- **REQUIRED ACTION**:
Each line of the listing must be set down exactly as it stands.

- **ENTRIES SHOWN**:

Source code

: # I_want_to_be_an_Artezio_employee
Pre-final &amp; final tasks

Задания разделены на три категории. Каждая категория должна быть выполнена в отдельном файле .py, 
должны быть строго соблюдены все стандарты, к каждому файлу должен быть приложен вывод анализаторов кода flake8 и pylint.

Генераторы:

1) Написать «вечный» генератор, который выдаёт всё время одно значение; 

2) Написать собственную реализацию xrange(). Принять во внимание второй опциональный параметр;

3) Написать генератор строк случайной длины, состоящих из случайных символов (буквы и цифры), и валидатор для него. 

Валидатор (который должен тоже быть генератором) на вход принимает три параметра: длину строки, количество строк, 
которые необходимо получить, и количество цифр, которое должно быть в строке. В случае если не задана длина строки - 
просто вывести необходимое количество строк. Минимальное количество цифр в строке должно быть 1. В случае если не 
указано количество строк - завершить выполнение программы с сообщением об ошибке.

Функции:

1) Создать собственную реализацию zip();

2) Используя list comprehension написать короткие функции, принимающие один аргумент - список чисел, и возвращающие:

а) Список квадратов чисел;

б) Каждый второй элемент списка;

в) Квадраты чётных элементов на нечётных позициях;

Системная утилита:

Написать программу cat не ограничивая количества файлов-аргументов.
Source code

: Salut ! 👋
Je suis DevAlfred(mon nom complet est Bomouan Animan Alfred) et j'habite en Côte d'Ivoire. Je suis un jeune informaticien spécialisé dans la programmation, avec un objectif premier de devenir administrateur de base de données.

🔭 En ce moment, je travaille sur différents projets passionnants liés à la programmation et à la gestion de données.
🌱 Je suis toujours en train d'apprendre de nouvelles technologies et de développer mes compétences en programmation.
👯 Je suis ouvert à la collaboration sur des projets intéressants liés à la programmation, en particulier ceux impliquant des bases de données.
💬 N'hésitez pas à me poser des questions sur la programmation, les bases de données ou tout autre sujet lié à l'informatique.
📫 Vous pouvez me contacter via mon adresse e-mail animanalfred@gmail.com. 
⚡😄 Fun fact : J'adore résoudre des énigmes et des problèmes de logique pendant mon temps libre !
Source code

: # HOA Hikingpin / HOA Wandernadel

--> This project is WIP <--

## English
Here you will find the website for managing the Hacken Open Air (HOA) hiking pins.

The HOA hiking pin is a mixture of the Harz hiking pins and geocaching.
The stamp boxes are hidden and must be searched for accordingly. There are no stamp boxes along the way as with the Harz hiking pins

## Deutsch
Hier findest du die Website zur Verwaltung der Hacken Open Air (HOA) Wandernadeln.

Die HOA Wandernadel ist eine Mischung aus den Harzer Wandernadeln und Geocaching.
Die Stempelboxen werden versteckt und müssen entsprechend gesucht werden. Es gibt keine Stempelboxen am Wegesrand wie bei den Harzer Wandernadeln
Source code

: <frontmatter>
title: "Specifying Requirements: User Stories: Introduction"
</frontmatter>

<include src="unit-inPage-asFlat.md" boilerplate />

- **WRITTEN ANSWER**:
Source code

: # I_want_to_be_an_Artezio_employee
Pre-final &amp; final tasks

Задания разделены на три категории. Каждая категория должна быть выполнена в отдельном файле .py, 
должны быть строго соблюдены все стандарты, к каждому файлу должен быть приложен вывод анализаторов кода flake8 и pylint.

Генераторы:

1) Написать «вечный» генератор, который выдаёт всё время одно значение; 

2) Написать собственную реализацию xrange(). Принять во внимание второй опциональный параметр;

3) Написать генератор строк случайной длины, состоящих из случайных символов (буквы и цифры), и валидатор для него. 

Валидатор (который должен тоже быть генератором) на вход принимает три параметра: длину строки, количество строк, 
которые необходимо получить, и количество цифр, которое должно быть в строке. В случае если не задана длина строки - 
просто вывести необходимое количество строк. Минимальное количество цифр в строке должно быть 1. В случае если не 
указано количество строк - завершить выполнение программы с сообщением об ошибке.

Функции:

1) Создать собственную реализацию zip();

2) Используя list comprehension написать короткие функции, принимающие один аргумент - список чисел, и возвращающие:

а) Список квадратов чисел;

б) Каждый второй элемент списка;

в) Квадраты чётных элементов на нечётных позициях;

Системная утилита:

Написать программу cat не ограничивая количества файлов-аргументов.
Source code

: Salut ! 👋
Je suis DevAlfred(mon nom complet est Bomouan Animan Alfred) et j'habite en Côte d'Ivoire. Je suis un jeune informaticien spécialisé dans la programmation, avec un objectif premier de devenir administrateur de base de données.

🔭 En ce moment, je travaille sur différents projets passionnants liés à la programmation et à la gestion de données.
🌱 Je suis toujours en train d'apprendre de nouvelles technologies et de développer mes compétences en programmation.
👯 Je suis ouvert à la collaboration sur des projets intéressants liés à la programmation, en particulier ceux impliquant des bases de données.
💬 N'hésitez pas à me poser des questions sur la programmation, les bases de données ou tout autre sujet lié à l'informatique.
📫 Vous pouvez me contacter via mon adresse e-mail animanalfred@gmail.com. 
⚡😄 Fun fact : J'adore résoudre des énigmes et des problèmes de logique pendant mon temps libre !
Source code

: # HOA Hikingpin / HOA Wandernadel

--> This project is WIP <--

## English
Here you will find the website for managing the Hacken Open Air (HOA) hiking pins.

The HOA hiking pin is a mixture of the Harz hiking pins and geocaching.
The stamp boxes are hidden and must be searched for accordingly. There are no stamp boxes along the way as with the Harz hiking pins

## Deutsch
Hier findest du die Website zur Verwaltung der Hacken Open Air (HOA) Wandernadeln.

Die HOA Wandernadel ist eine Mischung aus den Harzer Wandernadeln und Geocaching.
Die Stempelboxen werden versteckt und müssen entsprechend gesucht werden. Es gibt keine Stempelboxen am Wegesrand wie bei den Harzer Wandernadeln
Source code

: <frontmatter>
title: "Specifying Requirements: User Stories: Introduction"
</frontmatter>

<include src="unit-inPage-asFlat.md" boilerplate />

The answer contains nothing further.